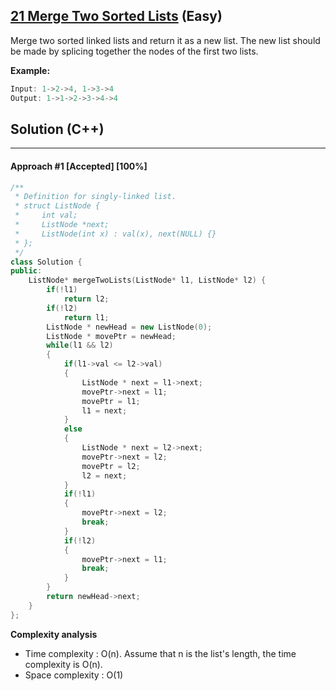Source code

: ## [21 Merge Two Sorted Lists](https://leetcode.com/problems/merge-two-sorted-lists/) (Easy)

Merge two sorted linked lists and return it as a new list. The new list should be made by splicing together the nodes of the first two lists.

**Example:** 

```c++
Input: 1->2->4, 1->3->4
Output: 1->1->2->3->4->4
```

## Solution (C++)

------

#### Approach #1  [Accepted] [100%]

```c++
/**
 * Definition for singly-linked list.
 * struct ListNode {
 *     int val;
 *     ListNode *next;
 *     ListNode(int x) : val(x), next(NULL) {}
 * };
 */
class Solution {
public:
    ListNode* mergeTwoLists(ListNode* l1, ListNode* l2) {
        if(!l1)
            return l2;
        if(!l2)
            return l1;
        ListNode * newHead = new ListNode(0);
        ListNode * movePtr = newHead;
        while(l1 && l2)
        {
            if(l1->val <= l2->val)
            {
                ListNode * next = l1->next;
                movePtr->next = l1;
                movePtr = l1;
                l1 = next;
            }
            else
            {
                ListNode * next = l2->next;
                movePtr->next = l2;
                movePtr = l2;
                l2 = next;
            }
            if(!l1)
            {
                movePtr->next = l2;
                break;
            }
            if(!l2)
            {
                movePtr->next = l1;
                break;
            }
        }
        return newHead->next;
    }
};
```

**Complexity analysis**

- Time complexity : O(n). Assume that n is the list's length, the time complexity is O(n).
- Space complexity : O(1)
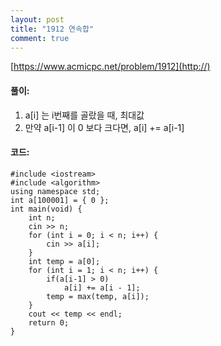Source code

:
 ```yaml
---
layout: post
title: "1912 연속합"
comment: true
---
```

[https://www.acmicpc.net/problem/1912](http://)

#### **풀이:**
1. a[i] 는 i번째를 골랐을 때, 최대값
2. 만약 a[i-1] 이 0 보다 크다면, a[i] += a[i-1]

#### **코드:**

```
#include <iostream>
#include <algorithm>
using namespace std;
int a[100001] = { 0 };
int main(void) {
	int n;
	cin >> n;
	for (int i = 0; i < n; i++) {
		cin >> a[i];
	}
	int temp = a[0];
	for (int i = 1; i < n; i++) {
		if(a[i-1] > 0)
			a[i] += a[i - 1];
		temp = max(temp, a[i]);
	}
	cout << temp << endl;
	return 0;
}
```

· · · · · · ·

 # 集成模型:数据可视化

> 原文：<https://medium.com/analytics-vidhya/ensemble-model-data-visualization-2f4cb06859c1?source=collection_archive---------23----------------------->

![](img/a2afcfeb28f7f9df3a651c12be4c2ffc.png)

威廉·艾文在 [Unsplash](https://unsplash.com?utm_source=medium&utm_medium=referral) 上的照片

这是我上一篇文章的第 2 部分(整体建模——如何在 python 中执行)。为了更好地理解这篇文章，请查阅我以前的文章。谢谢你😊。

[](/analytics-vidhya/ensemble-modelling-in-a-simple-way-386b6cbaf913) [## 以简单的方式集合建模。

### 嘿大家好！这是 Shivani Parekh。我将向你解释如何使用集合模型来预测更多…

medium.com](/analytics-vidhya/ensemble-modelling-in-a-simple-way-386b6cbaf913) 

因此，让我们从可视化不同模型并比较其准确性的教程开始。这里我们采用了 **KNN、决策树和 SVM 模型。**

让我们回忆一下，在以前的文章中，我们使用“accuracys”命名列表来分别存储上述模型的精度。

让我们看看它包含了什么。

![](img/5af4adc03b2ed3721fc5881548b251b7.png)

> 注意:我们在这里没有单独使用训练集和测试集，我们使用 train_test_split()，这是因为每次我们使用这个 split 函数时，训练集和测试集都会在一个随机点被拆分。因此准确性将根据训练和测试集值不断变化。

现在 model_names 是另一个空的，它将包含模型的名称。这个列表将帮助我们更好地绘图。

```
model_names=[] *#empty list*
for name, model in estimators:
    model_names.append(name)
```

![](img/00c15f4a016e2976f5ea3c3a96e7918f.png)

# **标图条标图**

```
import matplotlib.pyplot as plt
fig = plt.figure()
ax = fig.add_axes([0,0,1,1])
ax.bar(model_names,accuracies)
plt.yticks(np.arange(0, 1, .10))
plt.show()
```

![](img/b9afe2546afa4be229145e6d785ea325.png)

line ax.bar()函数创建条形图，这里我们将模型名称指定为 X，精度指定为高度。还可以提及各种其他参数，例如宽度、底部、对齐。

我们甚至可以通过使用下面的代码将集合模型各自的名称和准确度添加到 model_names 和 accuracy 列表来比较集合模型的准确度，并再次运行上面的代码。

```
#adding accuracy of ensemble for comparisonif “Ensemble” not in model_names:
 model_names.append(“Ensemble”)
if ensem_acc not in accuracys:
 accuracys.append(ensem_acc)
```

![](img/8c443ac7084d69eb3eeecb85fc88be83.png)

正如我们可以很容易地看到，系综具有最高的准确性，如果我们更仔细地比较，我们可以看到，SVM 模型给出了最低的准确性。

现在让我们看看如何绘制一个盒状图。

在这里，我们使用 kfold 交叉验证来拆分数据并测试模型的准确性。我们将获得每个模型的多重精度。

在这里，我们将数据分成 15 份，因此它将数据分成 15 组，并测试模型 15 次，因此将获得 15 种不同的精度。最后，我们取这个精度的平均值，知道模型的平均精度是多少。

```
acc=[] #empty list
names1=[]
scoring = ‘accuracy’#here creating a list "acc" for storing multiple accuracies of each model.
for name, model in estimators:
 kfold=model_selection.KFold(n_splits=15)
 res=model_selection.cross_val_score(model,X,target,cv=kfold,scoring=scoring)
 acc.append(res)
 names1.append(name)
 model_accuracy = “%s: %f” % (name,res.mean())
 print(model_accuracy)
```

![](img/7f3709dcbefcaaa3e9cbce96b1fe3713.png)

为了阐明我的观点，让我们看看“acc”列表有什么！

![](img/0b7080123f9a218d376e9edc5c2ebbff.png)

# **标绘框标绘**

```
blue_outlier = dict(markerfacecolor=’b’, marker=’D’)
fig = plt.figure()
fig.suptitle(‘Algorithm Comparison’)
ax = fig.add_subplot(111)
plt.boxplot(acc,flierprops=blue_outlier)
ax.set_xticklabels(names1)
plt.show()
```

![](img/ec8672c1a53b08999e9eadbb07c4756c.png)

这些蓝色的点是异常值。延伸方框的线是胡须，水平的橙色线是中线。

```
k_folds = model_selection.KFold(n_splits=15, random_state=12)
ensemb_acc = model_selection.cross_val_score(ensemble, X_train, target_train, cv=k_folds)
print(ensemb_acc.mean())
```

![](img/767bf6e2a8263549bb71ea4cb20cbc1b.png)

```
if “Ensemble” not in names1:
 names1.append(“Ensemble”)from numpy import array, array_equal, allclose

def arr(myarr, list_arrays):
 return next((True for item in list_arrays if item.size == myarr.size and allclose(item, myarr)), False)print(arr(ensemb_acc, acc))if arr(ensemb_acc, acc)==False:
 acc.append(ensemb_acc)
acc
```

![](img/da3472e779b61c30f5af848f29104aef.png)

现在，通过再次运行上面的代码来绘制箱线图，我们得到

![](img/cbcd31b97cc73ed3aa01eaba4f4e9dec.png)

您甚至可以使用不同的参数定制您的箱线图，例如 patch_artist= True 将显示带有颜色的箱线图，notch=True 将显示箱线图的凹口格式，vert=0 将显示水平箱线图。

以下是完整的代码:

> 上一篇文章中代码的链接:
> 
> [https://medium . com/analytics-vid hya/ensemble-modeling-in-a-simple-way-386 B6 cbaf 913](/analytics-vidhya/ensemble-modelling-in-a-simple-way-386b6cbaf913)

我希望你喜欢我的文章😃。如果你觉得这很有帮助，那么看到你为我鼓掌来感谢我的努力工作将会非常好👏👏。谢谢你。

· · · · · · ·

WHAT YOU HAVE TO DO: Return each line in the records that holds the string "vidhya".

COMPLETED TASK:
> 原文：<https://medium.com/analytics-vidhya/ensemble-model-data-visualization-2f4cb06859c1?source=collection_archive---------23----------------------->
[](/analytics-vidhya/ensemble-modelling-in-a-simple-way-386b6cbaf913) [## 以简单的方式集合建模。
medium.com](/analytics-vidhya/ensemble-modelling-in-a-simple-way-386b6cbaf913) 
> [https://medium . com/analytics-vid hya/ensemble-modeling-in-a-simple-way-386 B6 cbaf 913](/analytics-vidhya/ensemble-modelling-in-a-simple-way-386b6cbaf913)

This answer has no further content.